**Assignment:** From the records below, set down exactly the lines starting with the line that contains "- Panel setting was an impactful experience." and going on through the line that contains "building & pushing limits". Nothing else is wanted.

**Provided data:**
------------------------------------------------------------------------

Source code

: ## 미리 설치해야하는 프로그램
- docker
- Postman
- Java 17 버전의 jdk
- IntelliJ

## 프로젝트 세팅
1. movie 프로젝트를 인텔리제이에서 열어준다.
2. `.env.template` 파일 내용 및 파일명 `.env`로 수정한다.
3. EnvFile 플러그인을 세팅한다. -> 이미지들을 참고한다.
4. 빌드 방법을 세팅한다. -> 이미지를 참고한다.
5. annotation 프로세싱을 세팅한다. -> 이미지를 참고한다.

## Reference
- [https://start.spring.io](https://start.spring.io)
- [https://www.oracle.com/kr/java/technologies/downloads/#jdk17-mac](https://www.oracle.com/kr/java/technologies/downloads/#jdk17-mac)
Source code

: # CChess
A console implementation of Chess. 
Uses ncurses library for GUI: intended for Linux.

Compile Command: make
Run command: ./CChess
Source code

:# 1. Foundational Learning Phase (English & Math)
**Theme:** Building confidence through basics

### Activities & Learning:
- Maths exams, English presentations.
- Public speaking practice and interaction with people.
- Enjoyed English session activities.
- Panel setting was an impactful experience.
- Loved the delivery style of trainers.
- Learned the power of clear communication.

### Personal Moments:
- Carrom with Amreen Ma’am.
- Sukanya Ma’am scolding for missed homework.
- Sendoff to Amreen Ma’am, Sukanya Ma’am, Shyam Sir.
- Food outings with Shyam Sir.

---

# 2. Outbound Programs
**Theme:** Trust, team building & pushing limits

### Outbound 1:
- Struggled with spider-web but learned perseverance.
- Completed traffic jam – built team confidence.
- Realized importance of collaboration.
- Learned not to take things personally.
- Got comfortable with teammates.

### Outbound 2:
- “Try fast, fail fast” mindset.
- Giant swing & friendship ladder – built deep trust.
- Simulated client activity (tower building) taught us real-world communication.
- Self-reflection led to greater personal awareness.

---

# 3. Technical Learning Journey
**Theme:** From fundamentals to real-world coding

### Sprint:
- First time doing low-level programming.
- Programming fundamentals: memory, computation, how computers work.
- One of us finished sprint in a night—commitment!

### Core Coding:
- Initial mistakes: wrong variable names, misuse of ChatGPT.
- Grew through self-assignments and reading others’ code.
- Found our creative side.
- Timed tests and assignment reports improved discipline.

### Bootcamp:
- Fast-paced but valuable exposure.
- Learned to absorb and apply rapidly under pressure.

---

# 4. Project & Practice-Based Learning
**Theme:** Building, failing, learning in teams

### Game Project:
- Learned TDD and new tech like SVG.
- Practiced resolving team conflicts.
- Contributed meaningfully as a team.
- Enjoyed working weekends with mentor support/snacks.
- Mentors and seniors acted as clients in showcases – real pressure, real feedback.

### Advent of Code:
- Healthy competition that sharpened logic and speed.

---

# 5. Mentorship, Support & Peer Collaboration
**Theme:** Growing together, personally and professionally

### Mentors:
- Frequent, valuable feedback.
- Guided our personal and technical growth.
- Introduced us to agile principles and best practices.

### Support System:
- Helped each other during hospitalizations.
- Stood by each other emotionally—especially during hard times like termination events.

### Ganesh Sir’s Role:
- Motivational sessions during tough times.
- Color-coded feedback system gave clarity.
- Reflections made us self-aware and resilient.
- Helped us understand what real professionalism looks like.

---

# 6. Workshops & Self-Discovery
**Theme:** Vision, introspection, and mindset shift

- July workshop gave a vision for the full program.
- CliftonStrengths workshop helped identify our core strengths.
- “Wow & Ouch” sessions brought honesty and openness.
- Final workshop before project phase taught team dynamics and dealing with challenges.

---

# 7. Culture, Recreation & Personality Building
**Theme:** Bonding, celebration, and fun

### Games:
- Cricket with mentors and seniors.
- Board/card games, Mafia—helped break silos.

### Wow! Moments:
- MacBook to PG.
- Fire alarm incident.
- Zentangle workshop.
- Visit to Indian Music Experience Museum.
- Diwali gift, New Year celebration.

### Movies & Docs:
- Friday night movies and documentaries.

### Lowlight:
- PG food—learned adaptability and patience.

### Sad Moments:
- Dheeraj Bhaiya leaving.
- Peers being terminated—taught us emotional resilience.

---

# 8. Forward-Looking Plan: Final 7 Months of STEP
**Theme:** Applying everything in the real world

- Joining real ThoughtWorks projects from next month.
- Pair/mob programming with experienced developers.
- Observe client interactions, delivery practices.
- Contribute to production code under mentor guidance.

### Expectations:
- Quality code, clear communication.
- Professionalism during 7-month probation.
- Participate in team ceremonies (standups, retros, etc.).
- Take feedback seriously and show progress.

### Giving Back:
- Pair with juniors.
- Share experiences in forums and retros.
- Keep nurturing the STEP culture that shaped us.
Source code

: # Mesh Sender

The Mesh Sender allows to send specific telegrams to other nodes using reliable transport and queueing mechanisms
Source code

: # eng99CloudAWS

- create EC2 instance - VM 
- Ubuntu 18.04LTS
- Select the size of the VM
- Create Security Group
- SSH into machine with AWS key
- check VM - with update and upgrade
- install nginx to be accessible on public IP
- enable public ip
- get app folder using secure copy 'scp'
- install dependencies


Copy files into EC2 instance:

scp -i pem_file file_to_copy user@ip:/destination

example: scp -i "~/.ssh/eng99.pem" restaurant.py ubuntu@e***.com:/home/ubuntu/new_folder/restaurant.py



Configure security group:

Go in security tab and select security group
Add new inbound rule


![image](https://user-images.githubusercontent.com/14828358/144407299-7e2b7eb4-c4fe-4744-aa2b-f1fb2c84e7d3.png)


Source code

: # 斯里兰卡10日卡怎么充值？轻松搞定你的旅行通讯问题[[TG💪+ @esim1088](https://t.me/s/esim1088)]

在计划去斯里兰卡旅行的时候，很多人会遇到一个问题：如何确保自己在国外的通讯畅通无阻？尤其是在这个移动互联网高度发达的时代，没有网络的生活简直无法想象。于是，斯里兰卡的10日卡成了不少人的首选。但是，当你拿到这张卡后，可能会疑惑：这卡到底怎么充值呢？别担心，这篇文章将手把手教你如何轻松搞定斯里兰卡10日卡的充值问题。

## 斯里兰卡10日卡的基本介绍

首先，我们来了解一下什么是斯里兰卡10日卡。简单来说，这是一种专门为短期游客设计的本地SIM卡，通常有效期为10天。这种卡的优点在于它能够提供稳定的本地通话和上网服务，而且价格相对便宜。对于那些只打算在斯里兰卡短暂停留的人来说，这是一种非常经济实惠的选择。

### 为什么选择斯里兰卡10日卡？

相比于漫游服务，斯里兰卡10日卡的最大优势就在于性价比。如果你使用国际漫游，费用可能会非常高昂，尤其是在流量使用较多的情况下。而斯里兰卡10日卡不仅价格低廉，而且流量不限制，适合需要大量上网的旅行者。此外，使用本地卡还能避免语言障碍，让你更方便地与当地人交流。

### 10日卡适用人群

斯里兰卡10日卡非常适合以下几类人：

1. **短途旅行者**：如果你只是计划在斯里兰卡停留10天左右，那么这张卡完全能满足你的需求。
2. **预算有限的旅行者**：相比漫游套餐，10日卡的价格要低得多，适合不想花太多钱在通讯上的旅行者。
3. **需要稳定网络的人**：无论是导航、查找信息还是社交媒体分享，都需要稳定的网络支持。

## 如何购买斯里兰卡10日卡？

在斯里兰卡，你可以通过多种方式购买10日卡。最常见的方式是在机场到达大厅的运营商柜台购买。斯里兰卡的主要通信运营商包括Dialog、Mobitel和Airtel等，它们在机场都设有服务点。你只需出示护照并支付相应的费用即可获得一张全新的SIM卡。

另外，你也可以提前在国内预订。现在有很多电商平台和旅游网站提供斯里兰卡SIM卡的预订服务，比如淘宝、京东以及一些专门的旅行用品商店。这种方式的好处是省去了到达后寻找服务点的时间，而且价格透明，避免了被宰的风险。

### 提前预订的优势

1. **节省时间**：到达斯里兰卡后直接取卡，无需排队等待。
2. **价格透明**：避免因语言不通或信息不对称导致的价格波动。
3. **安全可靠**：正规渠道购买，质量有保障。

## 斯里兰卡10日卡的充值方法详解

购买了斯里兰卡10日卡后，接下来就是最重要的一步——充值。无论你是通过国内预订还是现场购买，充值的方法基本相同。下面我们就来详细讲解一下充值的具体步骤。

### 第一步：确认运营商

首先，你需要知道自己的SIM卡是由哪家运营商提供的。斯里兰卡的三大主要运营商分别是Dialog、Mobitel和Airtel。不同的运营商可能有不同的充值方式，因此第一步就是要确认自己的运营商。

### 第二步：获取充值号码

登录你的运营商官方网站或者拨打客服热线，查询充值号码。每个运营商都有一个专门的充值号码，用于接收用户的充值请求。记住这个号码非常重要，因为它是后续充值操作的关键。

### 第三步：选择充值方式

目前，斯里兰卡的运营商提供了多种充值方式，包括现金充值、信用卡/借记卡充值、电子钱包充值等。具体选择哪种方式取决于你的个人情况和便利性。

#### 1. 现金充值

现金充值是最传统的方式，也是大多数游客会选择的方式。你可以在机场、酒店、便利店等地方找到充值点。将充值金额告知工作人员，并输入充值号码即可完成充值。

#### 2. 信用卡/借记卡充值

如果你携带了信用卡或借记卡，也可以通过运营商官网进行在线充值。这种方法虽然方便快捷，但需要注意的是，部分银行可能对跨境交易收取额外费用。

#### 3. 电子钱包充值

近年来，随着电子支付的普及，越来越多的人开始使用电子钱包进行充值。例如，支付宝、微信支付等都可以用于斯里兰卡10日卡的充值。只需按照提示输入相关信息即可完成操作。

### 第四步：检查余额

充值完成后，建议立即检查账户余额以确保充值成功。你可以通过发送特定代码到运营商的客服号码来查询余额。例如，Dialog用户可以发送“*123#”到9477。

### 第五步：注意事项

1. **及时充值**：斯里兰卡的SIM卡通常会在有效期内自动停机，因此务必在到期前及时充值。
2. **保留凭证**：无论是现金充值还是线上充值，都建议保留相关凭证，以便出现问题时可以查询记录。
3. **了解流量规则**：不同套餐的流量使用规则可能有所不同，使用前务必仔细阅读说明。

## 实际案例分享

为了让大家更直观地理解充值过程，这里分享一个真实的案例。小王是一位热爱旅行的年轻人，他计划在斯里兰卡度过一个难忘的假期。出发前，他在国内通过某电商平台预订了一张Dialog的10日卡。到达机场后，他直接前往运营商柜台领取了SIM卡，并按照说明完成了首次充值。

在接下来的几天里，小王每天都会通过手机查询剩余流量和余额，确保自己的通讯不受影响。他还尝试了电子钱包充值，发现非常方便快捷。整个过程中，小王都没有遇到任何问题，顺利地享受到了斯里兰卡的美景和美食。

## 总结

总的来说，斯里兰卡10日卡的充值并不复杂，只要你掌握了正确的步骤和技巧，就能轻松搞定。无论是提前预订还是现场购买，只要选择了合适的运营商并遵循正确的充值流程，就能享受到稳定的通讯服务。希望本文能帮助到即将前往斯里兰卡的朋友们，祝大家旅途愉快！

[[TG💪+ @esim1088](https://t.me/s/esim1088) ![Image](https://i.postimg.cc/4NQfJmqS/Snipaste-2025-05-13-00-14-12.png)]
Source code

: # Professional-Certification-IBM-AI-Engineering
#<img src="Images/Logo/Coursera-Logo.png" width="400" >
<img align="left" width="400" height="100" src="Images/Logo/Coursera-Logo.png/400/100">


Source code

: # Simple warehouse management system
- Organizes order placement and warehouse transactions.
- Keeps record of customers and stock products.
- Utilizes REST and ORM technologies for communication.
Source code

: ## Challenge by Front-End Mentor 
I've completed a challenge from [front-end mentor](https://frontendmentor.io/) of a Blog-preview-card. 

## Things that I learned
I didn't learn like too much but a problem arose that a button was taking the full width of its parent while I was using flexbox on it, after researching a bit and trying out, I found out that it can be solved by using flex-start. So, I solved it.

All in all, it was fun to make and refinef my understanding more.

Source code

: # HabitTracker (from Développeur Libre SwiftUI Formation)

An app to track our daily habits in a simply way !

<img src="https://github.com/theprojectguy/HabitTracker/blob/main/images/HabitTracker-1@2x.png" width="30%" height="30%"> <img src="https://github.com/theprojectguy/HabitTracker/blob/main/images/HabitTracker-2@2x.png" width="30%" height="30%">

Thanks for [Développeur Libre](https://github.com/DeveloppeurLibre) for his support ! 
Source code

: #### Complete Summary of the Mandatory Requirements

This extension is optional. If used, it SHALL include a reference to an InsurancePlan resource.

------------------------------------------------------------------------

**Reply:**
- Panel setting was an impactful experience.
- Loved the delivery style of trainers.
- Learned the power of clear communication.

### Personal Moments:
- Carrom with Amreen Ma’am.
- Sukanya Ma’am scolding for missed homework.
- Sendoff to Amreen Ma’am, Sukanya Ma’am, Shyam Sir.
- Food outings with Shyam Sir.

---

# 2. Outbound Programs
**Theme:** Trust, team building & pushing limits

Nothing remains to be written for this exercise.